(Entries taken from a collection)
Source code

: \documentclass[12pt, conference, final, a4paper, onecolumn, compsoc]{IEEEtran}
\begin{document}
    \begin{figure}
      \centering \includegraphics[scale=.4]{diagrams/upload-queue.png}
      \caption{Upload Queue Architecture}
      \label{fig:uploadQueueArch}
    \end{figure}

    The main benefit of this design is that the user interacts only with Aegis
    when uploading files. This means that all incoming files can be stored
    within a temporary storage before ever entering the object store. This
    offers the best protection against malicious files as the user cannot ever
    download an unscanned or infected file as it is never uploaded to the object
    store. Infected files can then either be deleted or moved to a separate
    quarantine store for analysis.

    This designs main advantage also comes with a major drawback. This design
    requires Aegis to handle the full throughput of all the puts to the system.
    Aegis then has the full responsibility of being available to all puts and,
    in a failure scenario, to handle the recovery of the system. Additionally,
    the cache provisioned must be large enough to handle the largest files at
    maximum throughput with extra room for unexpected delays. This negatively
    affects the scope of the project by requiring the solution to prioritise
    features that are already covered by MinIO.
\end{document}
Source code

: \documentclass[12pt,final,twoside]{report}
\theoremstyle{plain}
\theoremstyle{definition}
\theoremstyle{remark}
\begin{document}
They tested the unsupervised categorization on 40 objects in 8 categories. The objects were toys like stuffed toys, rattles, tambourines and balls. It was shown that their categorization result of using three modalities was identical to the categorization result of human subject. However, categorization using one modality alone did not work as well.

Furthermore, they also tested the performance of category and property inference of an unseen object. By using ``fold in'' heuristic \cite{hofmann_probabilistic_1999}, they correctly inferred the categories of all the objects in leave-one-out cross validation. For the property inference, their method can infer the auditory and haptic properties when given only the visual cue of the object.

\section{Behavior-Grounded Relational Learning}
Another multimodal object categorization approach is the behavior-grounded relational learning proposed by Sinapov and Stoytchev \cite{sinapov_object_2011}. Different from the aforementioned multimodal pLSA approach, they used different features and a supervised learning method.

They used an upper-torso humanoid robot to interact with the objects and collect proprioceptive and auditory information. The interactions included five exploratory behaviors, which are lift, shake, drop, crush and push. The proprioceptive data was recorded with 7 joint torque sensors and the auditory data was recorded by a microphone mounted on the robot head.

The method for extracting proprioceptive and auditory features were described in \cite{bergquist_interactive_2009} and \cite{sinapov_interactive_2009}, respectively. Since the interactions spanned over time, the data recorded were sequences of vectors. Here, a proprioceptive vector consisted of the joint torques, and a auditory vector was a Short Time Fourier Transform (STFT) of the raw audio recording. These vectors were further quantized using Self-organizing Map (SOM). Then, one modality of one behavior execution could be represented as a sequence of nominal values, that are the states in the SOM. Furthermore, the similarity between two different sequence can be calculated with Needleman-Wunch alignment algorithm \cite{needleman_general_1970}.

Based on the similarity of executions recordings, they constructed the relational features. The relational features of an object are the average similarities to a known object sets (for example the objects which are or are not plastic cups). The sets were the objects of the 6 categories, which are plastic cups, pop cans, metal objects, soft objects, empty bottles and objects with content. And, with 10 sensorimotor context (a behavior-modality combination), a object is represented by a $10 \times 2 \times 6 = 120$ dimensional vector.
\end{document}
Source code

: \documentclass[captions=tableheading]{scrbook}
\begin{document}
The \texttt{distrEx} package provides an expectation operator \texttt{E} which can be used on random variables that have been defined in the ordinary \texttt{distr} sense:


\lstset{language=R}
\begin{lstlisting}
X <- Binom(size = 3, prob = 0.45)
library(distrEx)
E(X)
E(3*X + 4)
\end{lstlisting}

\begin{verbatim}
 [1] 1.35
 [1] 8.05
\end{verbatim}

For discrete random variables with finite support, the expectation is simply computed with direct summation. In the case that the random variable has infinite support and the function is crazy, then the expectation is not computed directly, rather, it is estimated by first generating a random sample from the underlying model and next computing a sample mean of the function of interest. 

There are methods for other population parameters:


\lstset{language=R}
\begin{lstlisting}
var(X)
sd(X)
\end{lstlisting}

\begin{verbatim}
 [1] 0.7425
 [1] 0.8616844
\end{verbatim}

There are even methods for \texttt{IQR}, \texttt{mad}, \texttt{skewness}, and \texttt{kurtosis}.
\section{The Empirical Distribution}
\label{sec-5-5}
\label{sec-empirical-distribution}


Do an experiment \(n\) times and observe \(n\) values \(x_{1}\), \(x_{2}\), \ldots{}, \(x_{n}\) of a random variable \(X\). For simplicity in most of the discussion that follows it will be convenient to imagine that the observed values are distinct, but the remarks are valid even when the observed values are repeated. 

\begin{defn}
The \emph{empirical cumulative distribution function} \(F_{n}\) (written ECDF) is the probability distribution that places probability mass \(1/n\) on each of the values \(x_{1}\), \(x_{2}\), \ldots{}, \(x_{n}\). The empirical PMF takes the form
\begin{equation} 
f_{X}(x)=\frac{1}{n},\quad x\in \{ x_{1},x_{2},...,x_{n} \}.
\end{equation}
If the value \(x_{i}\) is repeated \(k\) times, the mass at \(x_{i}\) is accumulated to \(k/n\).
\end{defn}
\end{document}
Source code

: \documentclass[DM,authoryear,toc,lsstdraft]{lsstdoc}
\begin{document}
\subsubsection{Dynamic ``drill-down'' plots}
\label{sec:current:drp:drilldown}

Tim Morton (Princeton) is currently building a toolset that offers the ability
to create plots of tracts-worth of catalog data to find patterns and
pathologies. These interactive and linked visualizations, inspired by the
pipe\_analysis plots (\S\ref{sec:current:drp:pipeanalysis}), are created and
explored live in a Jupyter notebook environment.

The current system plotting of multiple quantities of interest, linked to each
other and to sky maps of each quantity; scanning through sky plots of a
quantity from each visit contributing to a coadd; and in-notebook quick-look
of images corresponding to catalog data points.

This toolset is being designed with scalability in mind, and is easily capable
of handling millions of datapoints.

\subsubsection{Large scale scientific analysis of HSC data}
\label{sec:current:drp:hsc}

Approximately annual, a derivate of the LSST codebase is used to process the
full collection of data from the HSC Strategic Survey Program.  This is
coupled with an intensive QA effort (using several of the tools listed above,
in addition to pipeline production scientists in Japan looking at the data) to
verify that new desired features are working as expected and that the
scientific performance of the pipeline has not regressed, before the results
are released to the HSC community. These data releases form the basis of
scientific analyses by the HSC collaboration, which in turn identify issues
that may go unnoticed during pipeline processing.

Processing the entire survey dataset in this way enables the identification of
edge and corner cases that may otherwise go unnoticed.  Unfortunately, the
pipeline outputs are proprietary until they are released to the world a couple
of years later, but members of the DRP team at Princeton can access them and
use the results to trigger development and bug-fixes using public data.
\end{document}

- Exercise prompt
Among the lines of the data, identify those with the word "different". Copy each of them.

- Answer to the problem
Another multimodal object categorization approach is the behavior-grounded relational learning proposed by Sinapov and Stoytchev \cite{sinapov_object_2011}. Different from the aforementioned multimodal pLSA approach, they used different features and a supervised learning method.
The method for extracting proprioceptive and auditory features were described in \cite{bergquist_interactive_2009} and \cite{sinapov_interactive_2009}, respectively. Since the interactions spanned over time, the data recorded were sequences of vectors. Here, a proprioceptive vector consisted of the joint torques, and a auditory vector was a Short Time Fourier Transform (STFT) of the raw audio recording. These vectors were further quantized using Self-organizing Map (SOM). Then, one modality of one behavior execution could be represented as a sequence of nominal values, that are the states in the SOM. Furthermore, the similarity between two different sequence can be calculated with Needleman-Wunch alignment algorithm \cite{needleman_general_1970}.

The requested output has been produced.